▸ EXERCISE DESCRIPTION
What is the number of lines below that hold "OpenCV"? Answer with that number only.

▸ THE DATA

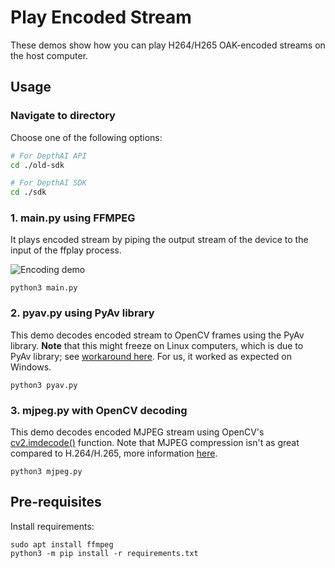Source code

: # Play Encoded Stream

These demos show how you can play H264/H265 OAK-encoded streams on the host computer.

## Usage

### Navigate to directory

Choose one of the following options:
```bash
# For DepthAI API
cd ./old-sdk

# For DepthAI SDK
cd ./sdk
```

### 1. main.py using FFMPEG

It plays encoded stream by piping the output stream of the device to the input of the ffplay process.

![Encoding demo](https://user-images.githubusercontent.com/59799831/132475640-6e9f8b7f-52f4-4f75-af81-86c7f6e45b94.gif)

```
python3 main.py
```

### 2. pyav.py using PyAv library


This demo decodes encoded stream to OpenCV frames using the PyAv library. **Note** that this might freeze on Linux computers, which is due to PyAv library; see [workaround here](https://github.com/PyAV-Org/PyAV/issues/978#issuecomment-1121173652). For us, it worked as expected on Windows.

```
python3 pyav.py
```

### 3. mjpeg.py with OpenCV decoding


This demo decodes encoded MJPEG stream using OpenCV's [cv2.imdecode()](https://docs.opencv.org/3.4/d4/da8/group__imgcodecs.html#ga26a67788faa58ade337f8d28ba0eb19e) function. Note that MJPEG compression isn't as great compared to H.264/H.265, more information [here](../record-replay/api/encoding_quality/).

```
python3 mjpeg.py
```

## Pre-requisites

Install requirements:
```
sudo apt install ffmpeg
python3 -m pip install -r requirements.txt
```
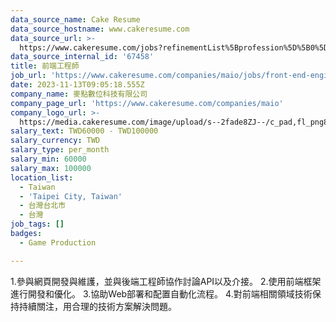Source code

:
 ```yaml
---
data_source_name: Cake Resume
data_source_hostname: www.cakeresume.com
data_source_url: >-
  https://www.cakeresume.com/jobs?refinementList%5Bprofession%5D%5B0%5D=game-production&range%5Bsalary_range%5D%5Bmin%5D=100000
data_source_internal_id: '67458'
title: 前端工程師
job_url: 'https://www.cakeresume.com/companies/maio/jobs/front-end-engineer-3f31b3'
date: 2023-11-13T09:05:18.555Z
company_name: 麥點數位科技有限公司
company_page_url: 'https://www.cakeresume.com/companies/maio'
company_logo_url: >-
  https://media.cakeresume.com/image/upload/s--2fade8ZJ--/c_pad,fl_png8,h_200,w_200/v1695282093/ynvjhnahw0prnwxjpdda.png
salary_text: TWD60000 - TWD100000
salary_currency: TWD
salary_type: per_month
salary_min: 60000
salary_max: 100000
location_list:
  - Taiwan
  - 'Taipei City, Taiwan'
  - 台灣台北市
  - 台灣
job_tags: []
badges:
  - Game Production

---
```


1.參與網頁開發與維護，並與後端工程師協作討論API以及介接。 2.使用前端框架進行開發和優化。 3.協助Web部署和配置自動化流程。 4.對前端相關領域技術保持持續關注，用合理的技術方案解決問題。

▸ PROBLEM SOLUTION
3